Your goal: Where a line below holds the string "frac", copy that line.

--- The input Enclosed Below ---

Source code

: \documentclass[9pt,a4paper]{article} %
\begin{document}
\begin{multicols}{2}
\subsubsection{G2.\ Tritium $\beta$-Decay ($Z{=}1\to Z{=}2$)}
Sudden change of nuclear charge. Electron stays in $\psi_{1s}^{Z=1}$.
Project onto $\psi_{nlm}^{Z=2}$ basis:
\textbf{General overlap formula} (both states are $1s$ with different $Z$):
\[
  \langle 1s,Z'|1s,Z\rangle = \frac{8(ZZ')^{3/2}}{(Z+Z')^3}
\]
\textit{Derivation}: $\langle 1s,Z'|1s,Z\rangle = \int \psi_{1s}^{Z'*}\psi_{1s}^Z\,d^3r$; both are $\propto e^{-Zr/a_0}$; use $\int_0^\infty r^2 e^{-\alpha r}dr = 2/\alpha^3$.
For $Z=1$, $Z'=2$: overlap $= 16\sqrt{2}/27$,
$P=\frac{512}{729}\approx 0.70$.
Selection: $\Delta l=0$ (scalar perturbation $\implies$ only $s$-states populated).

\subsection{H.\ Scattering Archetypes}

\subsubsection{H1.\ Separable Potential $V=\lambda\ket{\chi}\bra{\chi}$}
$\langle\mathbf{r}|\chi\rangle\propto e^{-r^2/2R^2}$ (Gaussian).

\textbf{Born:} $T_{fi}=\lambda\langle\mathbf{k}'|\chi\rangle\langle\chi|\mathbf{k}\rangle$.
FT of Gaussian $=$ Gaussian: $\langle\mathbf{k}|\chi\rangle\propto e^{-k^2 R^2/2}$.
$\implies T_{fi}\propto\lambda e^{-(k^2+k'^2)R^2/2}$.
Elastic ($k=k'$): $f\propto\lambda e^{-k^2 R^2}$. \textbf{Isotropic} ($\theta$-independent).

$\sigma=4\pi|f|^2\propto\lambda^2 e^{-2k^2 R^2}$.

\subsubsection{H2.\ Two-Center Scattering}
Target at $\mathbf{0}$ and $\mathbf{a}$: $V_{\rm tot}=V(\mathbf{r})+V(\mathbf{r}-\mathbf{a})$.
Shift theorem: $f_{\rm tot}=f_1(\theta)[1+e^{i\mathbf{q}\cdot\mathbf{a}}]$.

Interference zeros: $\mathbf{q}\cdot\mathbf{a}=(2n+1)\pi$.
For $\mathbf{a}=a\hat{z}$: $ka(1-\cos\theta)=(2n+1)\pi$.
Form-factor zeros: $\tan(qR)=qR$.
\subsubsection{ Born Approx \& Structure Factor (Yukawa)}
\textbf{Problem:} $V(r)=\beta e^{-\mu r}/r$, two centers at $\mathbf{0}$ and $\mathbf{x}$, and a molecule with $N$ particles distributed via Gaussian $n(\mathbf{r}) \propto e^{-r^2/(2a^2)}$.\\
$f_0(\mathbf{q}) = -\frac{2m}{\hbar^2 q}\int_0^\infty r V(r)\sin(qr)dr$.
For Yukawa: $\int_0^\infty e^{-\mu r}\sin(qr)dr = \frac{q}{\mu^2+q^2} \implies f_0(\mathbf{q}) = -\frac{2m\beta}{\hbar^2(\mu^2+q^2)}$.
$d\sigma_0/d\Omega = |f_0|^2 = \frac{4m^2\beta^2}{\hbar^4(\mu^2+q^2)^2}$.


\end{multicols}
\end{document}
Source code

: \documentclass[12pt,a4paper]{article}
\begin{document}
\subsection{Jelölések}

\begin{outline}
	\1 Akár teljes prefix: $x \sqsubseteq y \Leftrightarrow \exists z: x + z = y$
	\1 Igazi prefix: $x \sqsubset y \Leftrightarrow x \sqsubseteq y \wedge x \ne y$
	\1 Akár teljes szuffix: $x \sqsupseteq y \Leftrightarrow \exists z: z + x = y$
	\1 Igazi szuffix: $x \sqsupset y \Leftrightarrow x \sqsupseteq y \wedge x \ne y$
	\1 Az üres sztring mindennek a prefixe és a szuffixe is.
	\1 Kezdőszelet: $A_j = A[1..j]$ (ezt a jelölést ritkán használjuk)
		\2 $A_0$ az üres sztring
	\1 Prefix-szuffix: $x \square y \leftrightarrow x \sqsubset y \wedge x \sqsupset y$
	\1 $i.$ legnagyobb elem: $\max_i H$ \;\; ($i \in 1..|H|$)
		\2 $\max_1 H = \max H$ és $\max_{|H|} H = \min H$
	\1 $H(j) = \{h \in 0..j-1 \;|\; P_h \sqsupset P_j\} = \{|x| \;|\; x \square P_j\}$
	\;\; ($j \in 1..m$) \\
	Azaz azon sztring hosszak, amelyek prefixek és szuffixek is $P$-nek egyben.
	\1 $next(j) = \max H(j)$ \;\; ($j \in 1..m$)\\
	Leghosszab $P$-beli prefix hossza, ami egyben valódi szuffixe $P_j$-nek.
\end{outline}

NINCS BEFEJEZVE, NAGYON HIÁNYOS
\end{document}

--- End of Enclosed The input ---

Task result:
  \langle 1s,Z'|1s,Z\rangle = \frac{8(ZZ')^{3/2}}{(Z+Z')^3}
$P=\frac{512}{729}\approx 0.70$.
$f_0(\mathbf{q}) = -\frac{2m}{\hbar^2 q}\int_0^\infty r V(r)\sin(qr)dr$.
For Yukawa: $\int_0^\infty e^{-\mu r}\sin(qr)dr = \frac{q}{\mu^2+q^2} \implies f_0(\mathbf{q}) = -\frac{2m\beta}{\hbar^2(\mu^2+q^2)}$.
$d\sigma_0/d\Omega = |f_0|^2 = \frac{4m^2\beta^2}{\hbar^4(\mu^2+q^2)^2}$.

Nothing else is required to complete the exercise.